In this study, we applied 16 wavelengths to create a multispectral image set for visualizing hemoglobin and fat. It was critical to apply the spectroscopic imaging study in order to confirm the contrast origin and to demonstrate the feasibility of using hemoglobin and fat for differentiating cancerous and normal tissue. Nonetheless, it is not necessary to record 16 wavelengths for clinical application since hemoglobin and fat have distinctive spectral profiles. In practice, two wavelengths at 1064 nm and 1200 nm should be enough to distinguish hemoglobin and fat. PAT with 1064 nm excitation has been widely accepted for imaging of hemoglobin in breast tumors because it provides sufficient contrast, enables superior tissue depth penetration compared with visible excitation, and is easily generated through Nd:YAG medium. 1200 nm excitation, where the second overtone of C-H vibration locates, is known for visualization of lipid in deep tissue [48, 52], and is easily generated through an OPO system or a Raman cell [49, 52, 55]. With such dual-wavelength excitation in a mobile system, future clinical application of PAT is promising.

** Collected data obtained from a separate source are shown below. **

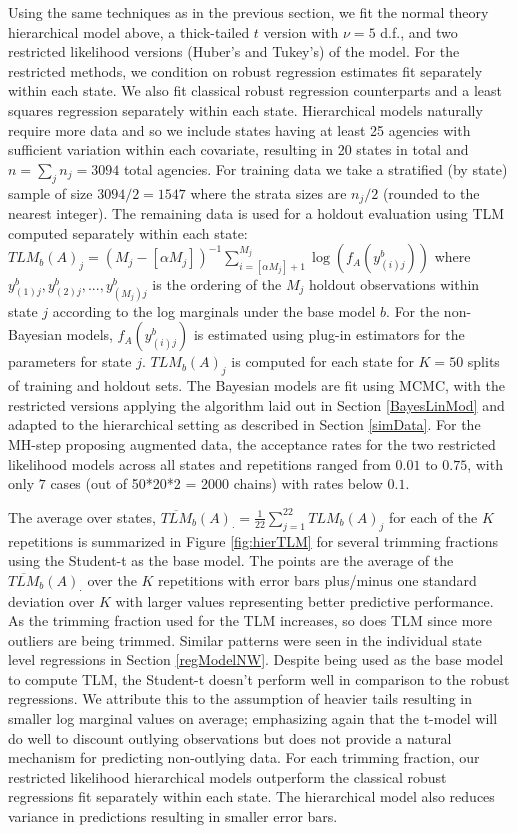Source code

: \documentclass[ba]{imsart}
\newcommand{\response}[1]{{\color{blue}#1}}
\begin{document}
Using the same techniques as in the previous section, 
we fit the normal theory hierarchical model above, a thick-tailed $t$ version with $\nu = 5$ d.f., and two restricted likelihood versions (Huber's and Tukey's) of the model.  For the restricted methods, we condition on robust regression estimates fit separately within each state. We also fit classical robust regression counterparts and a least squares regression separately within each state. Hierarchical models naturally require more
data and so we include states having at least 25 agencies with sufficient variation within each covariate, resulting in 20 states in total and $n = \sum_{j} n_{j} =  3094$ total agencies. For training data we take a stratified (by state) sample of size $3094/2 = 1547$ where the strata sizes are $n_{j}/2$ (rounded to the nearest integer). The remaining data is used for a holdout evaluation using TLM computed separately within each state: $TLM_b(A)_{j} = (M_{j} - [\alpha M_{j}])^{-1} \sum_{i=[\alpha M_{j}]+1}^{M_{j}} \log(f_A(y_{(i)j}^b))$ where $y_{(1)j}^b, y_{(2)j}^b,..., y_{(M_{j})j}^b$ is the ordering of the $M_{j}$ holdout observations within state $j$ according to the log marginals under the base model $b$. For the non-Bayesian models,  $f_A(y^b_{(i)j})$ is estimated using plug-in estimators for the parameters for state $j$. $TLM_b(A)_{j}$ is computed for each state for $K=50$ splits of training and holdout sets. The Bayesian models are fit using MCMC, with the restricted versions applying the algorithm laid out in Section \ref{BayesLinMod} and adapted to the hierarchical setting as described in Section \ref{simData}. For the MH-step proposing augmented data,  \response{the acceptance rates for the two restricted likelihood models across all states and repetitions ranged from $0.01$ to  $0.75$, with only $7$ cases (out of 50*20*2 = 2000 chains) with rates below $0.1$.}


The average over states, $\overline{TLM}_b(A)_{\cdot}= \frac{1}{22} \sum_{j =1}^{22} TLM_b(A)_{j}$ for each of the $K$ repetitions is summarized in Figure
\ref{fig:hierTLM} for several trimming fractions using the Student-t as the base model. The points are the average of the $\overline{TLM}_b(A)_{\cdot}$ over the $K$ repetitions with error bars plus/minus one standard deviation over $K$ with larger values representing better predictive performance. As the trimming fraction used for the TLM increases, so does TLM since more outliers are being trimmed. Similar patterns were seen in the individual state level regressions in Section \ref{regModelNW}. Despite being used as the base model to compute TLM, the Student-t doesn't perform well in comparison to the robust regressions. We attribute this to the assumption of heavier tails resulting in smaller log marginal values on average; emphasizing again that the t-model will do well to discount outlying observations but does not provide a natural mechanism for predicting non-outlying data. For each trimming fraction, our restricted likelihood hierarchical models outperform the classical robust regressions fit separately within each state. The hierarchical model also reduces variance in predictions resulting in smaller error bars. 
\end{document}
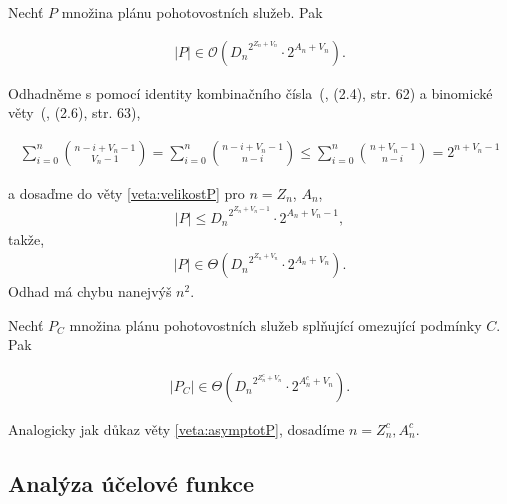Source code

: \begin{veta}\label{veta:asymptotP}
  Nechť $P$ množina plánu pohotovostních služeb. Pak 

  \begin{align*}
    |P| \in \mathcal{O} \left ({D_n}^{2^{Z_n + V_n}} \cdot 2^{A_n + V_n} \right ).
  \end{align*}
\end{veta}

\begin{dukaz}
  Odhadněme s pomocí identity kombinačního čísla~(\citet{Diskretka}, (2.4), str. 62) a binomické věty~(\citet{Diskretka}, (2.6), str. 63),

  \begin{align*}
    \sum_{i=0}^{n} \binom{n - i + V_n - 1}{V_n - 1} =
    \sum_{i=0}^{n} \binom{n - i + V_n - 1}{n - i} \leq
    \sum_{i=0}^{n} \binom{n + V_n - 1}{n - i} =
    2^{n + V_n - 1}
  \end{align*}

  a dosaďme do věty \ref{veta:velikostP} pro $n = Z_n$, $A_n$,
  \begin{align*}
    |P| \leq {D_n}^{2^{Z_n + V_n - 1}} \cdot 2^{A_n + V_n - 1},
  \end{align*}
  takže,
  \begin{align*}
    |P| \in \Theta({D_n}^{2^{Z_n + V_n}} \cdot 2^{A_n + V_n}).
  \end{align*}
  Odhad má chybu nanejvýš $n^2$.
\end{dukaz}

\begin{veta}\label{veta:PCvelikost}
  Nechť $P_C$ množina plánu pohotovostních služeb splňující omezující podmínky $C$. Pak 

  \begin{align*}
    |P_C| \in \Theta({D_n}^{2^{Z^c_n + V_n}} \cdot 2^{A^c_n + V_n}).
  \end{align*}
\end{veta}

\begin{dukaz}
  Analogicky jak důkaz věty \ref{veta:asymptotP}, dosadíme $n = Z^c_n, A^c_n$.
\end{dukaz}

\subsection{Analýza účelové funkce}\label{kap:analVicF}

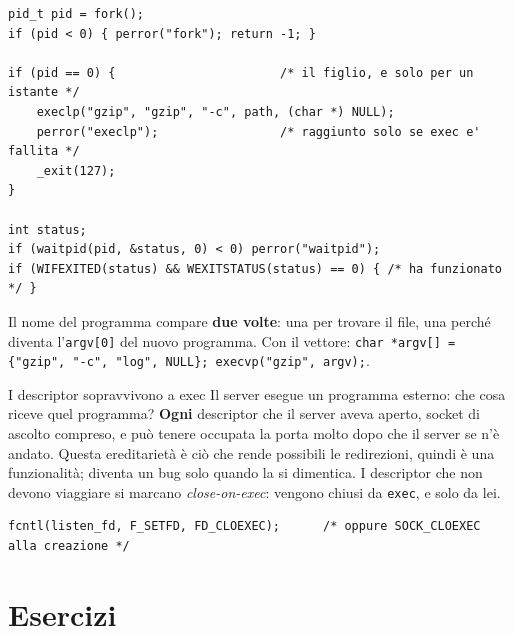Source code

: \begin{lstlisting}[language={[POSIX]C}, style=wnumbers, title={fork, exec, wait}]
pid_t pid = fork();
if (pid < 0) { perror("fork"); return -1; }

if (pid == 0) {                       /* il figlio, e solo per un istante */
    execlp("gzip", "gzip", "-c", path, (char *) NULL);
    perror("execlp");                 /* raggiunto solo se exec e' fallita */
    _exit(127);
}

int status;
if (waitpid(pid, &status, 0) < 0) perror("waitpid");
if (WIFEXITED(status) && WEXITSTATUS(status) == 0) { /* ha funzionato */ }
\end{lstlisting}

Il nome del programma compare \textbf{due volte}: una per trovare il file, una perché diventa l'\texttt{argv[0]} del nuovo
programma. Con il vettore: \texttt{char *argv[] = \{"gzip", "-c", "log", NULL\}; execvp("gzip", argv);}.

\begin{warningbox}{{I descriptor sopravvivono a exec}}
    Il server esegue un programma esterno: che cosa riceve quel programma? \textbf{Ogni} descriptor che il server aveva
    aperto, socket di ascolto compreso, e può tenere occupata la porta molto dopo che il server se n'è andato. Questa
    ereditarietà è ciò che rende possibili le redirezioni, quindi è una funzionalità; diventa un bug solo quando la si
    dimentica. I descriptor che non devono viaggiare si marcano \emph{close-on-exec}: vengono chiusi da \texttt{exec}, e solo
    da lei.
\begin{lstlisting}[language={[POSIX]C}]
fcntl(listen_fd, F_SETFD, FD_CLOEXEC);      /* oppure SOCK_CLOEXEC alla creazione */
\end{lstlisting}
\end{warningbox}

\section{Esercizi}

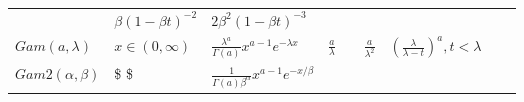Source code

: \documentclass[]{tufte-book}
\begin{document}
\begin{longtable}[]{@{}lllllllll@{}}
\begin{minipage}[t]{0.08\columnwidth}
\end{minipage} & \begin{minipage}[t]{0.08\columnwidth}\raggedright
\(\beta(1-\beta t)^{-2}\)\strut
\end{minipage} & \begin{minipage}[t]{0.08\columnwidth}\raggedright
\(2\beta^2(1-\beta t)^{-3}\)\strut
\end{minipage}\tabularnewline
\begin{minipage}[t]{0.08\columnwidth}\raggedright
\(Gam(a, \lambda)\)\strut
\end{minipage} & \begin{minipage}[t]{0.08\columnwidth}\raggedright
\(x \in (0,\infty)\)\strut
\end{minipage} & \begin{minipage}[t]{0.08\columnwidth}\raggedright
\(\frac{\lambda^a}{\Gamma(a)}x^{a-1}e^{-\lambda x}\)\strut
\end{minipage} & \begin{minipage}[t]{0.08\columnwidth}\raggedright
\(\frac{a}{\lambda}\)\strut
\end{minipage} & \begin{minipage}[t]{0.08\columnwidth}\raggedright
\strut
\end{minipage} & \begin{minipage}[t]{0.08\columnwidth}\raggedright
\(\frac{a}{\lambda^2}\)\strut
\end{minipage} & \begin{minipage}[t]{0.08\columnwidth}\raggedright
\((\frac{\lambda}{\lambda - t})^a, t < \lambda\)\strut
\end{minipage} & \begin{minipage}[t]{0.08\columnwidth}\raggedright
\strut
\end{minipage} & \begin{minipage}[t]{0.08\columnwidth}\raggedright
\strut
\end{minipage}\tabularnewline
\begin{minipage}[t]{0.08\columnwidth}\raggedright
\(Gam2(\alpha,\beta)\)\strut
\end{minipage} & \begin{minipage}[t]{0.08\columnwidth}\raggedright
\$ \$\strut
\end{minipage} & \begin{minipage}[t]{0.08\columnwidth}\raggedright
\(\frac{1}{\Gamma(a)\beta^{\alpha}}x^{a-1}e^{-x/\beta}\)\strut
\end{minipage} & \begin{minipage}[t]{0.08\columnwidth}\raggedright

\end{minipage}
\end{longtable}
\end{document}
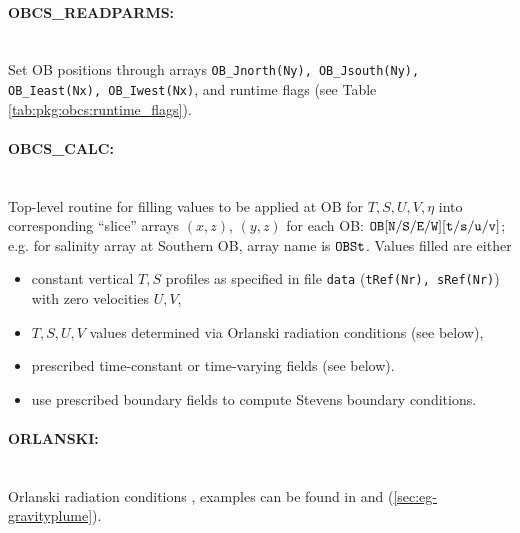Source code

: \paragraph{OBCS\_READPARMS:} ~ \\
Set OB positions through arrays
{\tt OB\_Jnorth(Ny), OB\_Jsouth(Ny), OB\_Ieast(Nx), OB\_Iwest(Nx)},
and runtime flags (see Table \ref{tab:pkg:obcs:runtime_flags}).

\paragraph{OBCS\_CALC:} ~ \\
%
Top-level routine for filling values to be applied at OB for 
$T,S,U,V,\eta$ into corresponding 
``slice'' arrays $(x,z)$, $(y,z)$ for each OB:
$\tt OB[N/S/E/W][t/s/u/v]$; e.g. for salinity array at
Southern OB, array name is $\tt OBSt$.
Values filled are either
%
\begin{itemize}
%
\item
constant vertical $T,S$ profiles as specified in file
{\tt data} ({\tt tRef(Nr), sRef(Nr)}) with zero velocities $U,V$,
%
\item
$T,S,U,V$ values determined via Orlanski radiation conditions
(see below),
%
\item
prescribed time-constant or time-varying fields (see below).
%
\item 
use prescribed boundary fields to compute Stevens boundary conditions.
\end{itemize}


\paragraph{ORLANSKI:} ~ \\
%
Orlanski radiation conditions \citep{orl:76}, examples can be found in
 and
(\ref{sec:eg-gravityplume}).

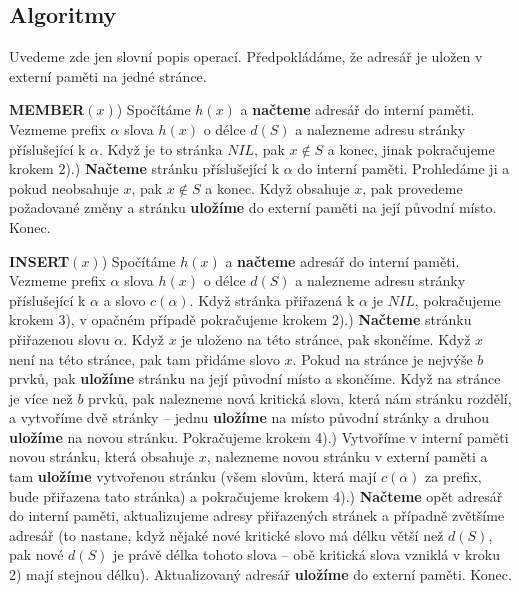\documentclass[a4paper,12pt]{article}
\begin{document}
\subsection{
Algoritmy
}


Uvedeme zde jen slovní popis operací. Předpokládáme, že adresář 
je uložen v externí paměti na jedné stránce.

{\bf MEMBER$(x)$}) Spočítáme $h(x)$ a {\bf načteme} adresář do interní paměti. 
Vez\-me\-me prefix $\alpha$ slova $h(x)$ o délce $d(S)$ a nalezneme 
adresu stránky příslušející k $\alpha$. Když je to stránka 
$NIL$, pak $x\notin S$ a konec, jinak pokračujeme krokem 
2).) {\bf Načteme} stránku příslušející k $\alpha$ do interní 
paměti. Prohle\-dá\-me ji a pokud neobsahuje $x$, pak $x\notin 
S$ a 
konec. Když obsahuje $x$, pak provedeme požadované 
změny a stránku {\bf ulo\-ží\-me} do externí paměti na její 
původní místo. Konec.

{\bf INSERT$(x)$}) Spočítáme $h(x)$ a {\bf načteme} adresář do interní paměti. 
Vez\-me\-me prefix $\alpha$ slova $h(x)$ o délce $d(S)$ a nalezneme 
adresu stránky příslušející k $\alpha$ a slovo $
c(\alpha )$. 
Když stránka přiřazená k $\alpha$ je $NIL$, pokraču\-je\-me krokem 
3), v opačném případě pokraču\-je\-me krokem 2).) {\bf Načteme} stránku přiřazenou slovu $\alpha$. Když $
x$ je 
uloženo na této stránce, pak skončíme. Když $x$ není na 
této stránce, pak tam přidáme slovo $x$. Pokud na stránce 
je nejvýše $b$ prvků, pak {\bf uložíme} stránku 
na její původní místo a skončíme. Když na 
stránce je více než $b$ prvků, pak nalezneme nová 
kritická slova, 
která nám stránku rozdělí, a vytvoříme dvě stránky -- 
jednu {\bf uložíme} na místo původní stránky a 
druhou {\bf uložíme} na novou stránku. Pokračujeme krokem 
4).) Vytvoříme v interní paměti novou stránku, která 
obsahuje $x$, nalezneme novou stránku v externí paměti a 
tam {\bf uložíme} vytvořenou stránku (všem slovům, 
která mají $c(\alpha )$ za prefix, bude přiřazena tato stránka) a 
pokračujeme krokem 4).) {\bf Načteme} opět adresář do interní paměti, 
aktualizujeme adresy přiřazených stránek a případně 
zvětšíme adresář (to nastane, když nějaké nové kritické 
slovo má délku větší než $d(S)$, pak nové $d(S
)$ je právě 
délka tohoto slova -- obě kritická slova vzniklá v kroku 
2) mají stejnou délku). Aktualizovaný adresář {\bf uložíme} do 
externí paměti. Konec.
\end{document}
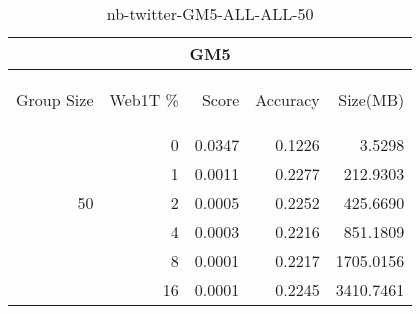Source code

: \begin{center}
\begin{table}[htbp] 
 \begin{center}
\begin{tabular}{ | r | r | r | r | r |}
\hline
\multicolumn{5}{|c|}{GM5}\\
\hline
\begin{sideways}Group Size\end{sideways} & \begin{sideways}Web1T \%\end{sideways} & \begin{sideways}Score\end{sideways} & \begin{sideways}Accuracy\end{sideways} & \begin{sideways}Size(MB)\end{sideways}\\
\hline
\multirow{5}{*}{50}
 & 0 & 0.0347 & 0.1226 & 3.5298\\ \cline{2-5}
 & 1 & 0.0011 & 0.2277 & 212.9303\\ \cline{2-5}
 & 2 & 0.0005 & 0.2252 & 425.6690\\ \cline{2-5}
 & 4 & 0.0003 & 0.2216 & 851.1809\\ \cline{2-5}
 & 8 & 0.0001 & 0.2217 & 1705.0156\\ \cline{2-5}
 & 16 & 0.0001 & 0.2245 & 3410.7461\\ \cline{2-5}
\hline
\end{tabular}
\caption{nb-twitter-GM5-ALL-ALL-50}
\label{table:nb-twitter-GM5-ALL-ALL-50}
\end{center}
 \end{table}
\end{center}

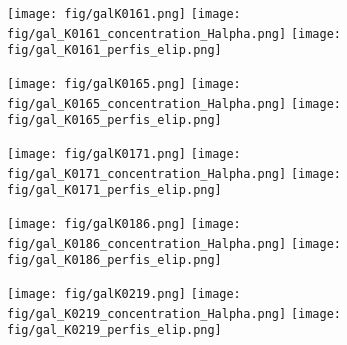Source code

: \begin{figure}[!ht]
\begin{center}
\setcaptionmargin{1cm}
\texttt{[image: fig/galK0161.png]}
\texttt{[image: fig/gal\_K0161\_concentration\_Halpha.png]}
\texttt{[image: fig/gal\_K0161\_perfis\_elip.png]}
\end{center}
\end{figure}


\begin{figure}[!ht]
\begin{center}
\setcaptionmargin{1cm}
\texttt{[image: fig/galK0165.png]}
\texttt{[image: fig/gal\_K0165\_concentration\_Halpha.png]}
\texttt{[image: fig/gal\_K0165\_perfis\_elip.png]}
\end{center}
\end{figure}


\begin{figure}[!ht]
\begin{center}
\setcaptionmargin{1cm}
\texttt{[image: fig/galK0171.png]}
\texttt{[image: fig/gal\_K0171\_concentration\_Halpha.png]}
\texttt{[image: fig/gal\_K0171\_perfis\_elip.png]}
\end{center}
\end{figure}


\begin{figure}[!ht]
\begin{center}
\setcaptionmargin{1cm}
\texttt{[image: fig/galK0186.png]}
\texttt{[image: fig/gal\_K0186\_concentration\_Halpha.png]}
\texttt{[image: fig/gal\_K0186\_perfis\_elip.png]}
\end{center}
\end{figure}


\begin{figure}[!ht]
\begin{center}
\setcaptionmargin{1cm}
\texttt{[image: fig/galK0219.png]}
\texttt{[image: fig/gal\_K0219\_concentration\_Halpha.png]}
\texttt{[image: fig/gal\_K0219\_perfis\_elip.png]}
\end{center}
\end{figure}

Sensitivity and specificity

In lumpectomy procedures, surgeons base the amount of tissue that can be resected on obtaining a good cosmetic result while still achieving negative margins [5]. Therefore, maximizing the sensitivity in breast tumor margin assessment is essential. In this study, we applied a classification rule that only fatty tissue with scattered connective tissue is considered as normal tissue. As a result, 100% sensitivity was achieved. In our study, as a trade-off to the high sensitivity, the dense connective tissue was also characterized as cancer in one case, which led to a reduced specificity of 75%. However, given the mechanical property differences between the dense connective tissue and cancer tissue, frequency analysis of their photoacoustic signals can be applied to improve the specificity.

Imaging speed

Our system can assess the surface of the entire tumor tissue with a speed of 4.5 cm²/min when 16 wavelengths are applied. This results in a 3-D multispectral image ((x × y × z) × λ). As discussed, if 2 or 3 wavelengths are applied, the speed can be further improved. Theoretically, with a 10 Hz laser, 15 mm x 5 mm illumination area, 200 μm translational step size, and 2 wavelength excitation, the speed can reach ~36 cm²/min, making multispectral PAT a rapid tool for assessing the entire excised tissue surface.

5. Conclusion

We have demonstrated a multispectral PAT system, which assesses the margin status of excised human breast tissue. This system has sub-millimeter axial resolution, mm-scale deep tissue penetration and high imaging speed. For margin assessment during lumpectomy procedures, further developments of the PAT system are needed to improve the imaging speed, laser compactness, and specificity of the assessment.